Painter Angel Otero has come aboard the Hauser & Wirth gallery train, departing from his dealers Lehmann Maupin and Vielmetter. The move makes him one of the few Puerto Rico–based artists on the roster of a mega-gallery, Alex Greenberger reports. [ARTnews]

A big week for catalogues raisonnés! The Robert Rauschenberg Foundation said it will publish a free, online one for the artist’s paintings, ARTnews reported, and now Hessink’s auction house in Amsterdam is readying an unauthorized one for the murals of Banksy. The anonymous street artist has not commented. [The Art Newspaper]

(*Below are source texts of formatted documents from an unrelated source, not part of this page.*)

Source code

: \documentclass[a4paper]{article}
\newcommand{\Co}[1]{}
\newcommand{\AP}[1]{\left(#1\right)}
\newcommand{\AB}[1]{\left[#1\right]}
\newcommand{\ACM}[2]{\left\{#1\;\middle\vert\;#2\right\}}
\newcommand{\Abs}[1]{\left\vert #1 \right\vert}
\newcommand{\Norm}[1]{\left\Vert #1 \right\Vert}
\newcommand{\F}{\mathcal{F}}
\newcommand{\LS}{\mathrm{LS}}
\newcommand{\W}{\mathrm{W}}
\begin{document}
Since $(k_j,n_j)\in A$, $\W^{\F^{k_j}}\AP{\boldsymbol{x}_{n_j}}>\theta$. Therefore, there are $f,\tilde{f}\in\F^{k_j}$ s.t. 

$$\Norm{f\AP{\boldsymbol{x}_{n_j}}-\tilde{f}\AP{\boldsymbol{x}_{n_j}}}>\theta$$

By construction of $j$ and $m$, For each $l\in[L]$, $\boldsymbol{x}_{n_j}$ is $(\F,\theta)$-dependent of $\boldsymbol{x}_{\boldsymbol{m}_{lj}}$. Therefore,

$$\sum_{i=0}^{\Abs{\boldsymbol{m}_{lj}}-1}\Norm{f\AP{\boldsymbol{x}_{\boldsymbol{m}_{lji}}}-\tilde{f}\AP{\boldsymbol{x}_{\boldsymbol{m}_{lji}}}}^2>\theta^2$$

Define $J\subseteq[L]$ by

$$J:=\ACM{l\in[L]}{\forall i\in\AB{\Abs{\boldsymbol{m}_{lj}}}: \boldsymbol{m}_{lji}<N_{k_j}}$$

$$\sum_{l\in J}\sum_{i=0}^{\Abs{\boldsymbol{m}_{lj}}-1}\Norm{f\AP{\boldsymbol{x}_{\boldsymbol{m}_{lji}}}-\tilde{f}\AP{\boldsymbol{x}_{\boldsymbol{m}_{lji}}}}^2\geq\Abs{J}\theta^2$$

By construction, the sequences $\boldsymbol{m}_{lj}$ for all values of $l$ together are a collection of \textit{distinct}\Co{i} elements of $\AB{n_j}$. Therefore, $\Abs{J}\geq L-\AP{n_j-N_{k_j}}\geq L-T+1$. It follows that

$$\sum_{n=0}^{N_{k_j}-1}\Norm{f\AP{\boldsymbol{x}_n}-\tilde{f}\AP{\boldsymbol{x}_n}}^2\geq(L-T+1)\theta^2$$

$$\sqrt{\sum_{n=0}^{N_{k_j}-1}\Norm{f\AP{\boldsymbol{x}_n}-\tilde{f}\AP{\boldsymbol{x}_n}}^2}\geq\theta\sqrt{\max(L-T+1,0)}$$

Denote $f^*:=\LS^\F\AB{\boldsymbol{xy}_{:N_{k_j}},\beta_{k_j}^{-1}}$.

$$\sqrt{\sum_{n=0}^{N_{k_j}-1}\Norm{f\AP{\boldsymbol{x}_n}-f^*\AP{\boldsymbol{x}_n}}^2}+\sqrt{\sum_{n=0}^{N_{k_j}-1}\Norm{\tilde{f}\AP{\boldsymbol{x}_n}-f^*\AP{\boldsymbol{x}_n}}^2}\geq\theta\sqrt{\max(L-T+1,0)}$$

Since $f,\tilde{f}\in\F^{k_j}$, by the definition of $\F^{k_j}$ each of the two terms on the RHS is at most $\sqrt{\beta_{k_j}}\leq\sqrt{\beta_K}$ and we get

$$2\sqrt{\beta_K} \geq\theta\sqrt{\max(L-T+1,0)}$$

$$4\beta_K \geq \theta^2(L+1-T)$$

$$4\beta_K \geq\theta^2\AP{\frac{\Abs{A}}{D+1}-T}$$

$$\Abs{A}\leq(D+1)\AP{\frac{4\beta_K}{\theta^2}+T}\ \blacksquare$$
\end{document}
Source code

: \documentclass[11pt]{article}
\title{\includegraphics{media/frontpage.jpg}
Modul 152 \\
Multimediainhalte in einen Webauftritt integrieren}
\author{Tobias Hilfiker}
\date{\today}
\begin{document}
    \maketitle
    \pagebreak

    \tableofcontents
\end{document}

The water level in the Great Salt Lake in Utah—the home of Robert Smithson’s storied Spiral Jetty (1970)—has dropped below the lowest level ever recorded (in 170 years of recording). State lawmakers are calling for legislation to safeguard the lake, amid concerns about “toxic dust, ecological collapse, and economic consequences,” Lindsay Whitehurst reports. [The Associated Press]

Art collector Peter Brant and his wife, model Stephanie Seymour, snapped up townhouses located next to one another on Manhattan’s Upper East Side for $19.99 million. The homes reportedly feature “a walk-in silver safe and hidden doors.” [New York Post]

Despite French President Emmanuel Macron’s call in 2017 to repatriate colonial-era African works held in the country’s collections, progress has been slow, Vincent Noce reports. Macron’s administration is currently opposing a bill that would create a commission to address the matter because it wants to maintain control over the process. [The Art Newspaper]

A popular Instagram account has been posting photos snapped at the Rhode Island School of Design in the 1990s—“a fun moment in history,” said its creator, Matthew Atkatz, who plans to share submissions from other schools soon. [The New York Times]

The Kicker

HAVE YOU EVER HAD AN ART EXPERIENCE so profound that it made you do something a bit reckless or—to put it another way—brave? Holland Cotter has. The New York Times co-chief art critic shares in a new review: “In 1983, at Japan Society in Manhattan, I saw a show of early Buddhist sculpture so beautiful that I maxed out my Visa card to fly to Japan to find more.” (It seems to have been the right move.) Cotter writes later that “two experiences on my first day there surprised me.” We will not spoil them here! [The New York Times]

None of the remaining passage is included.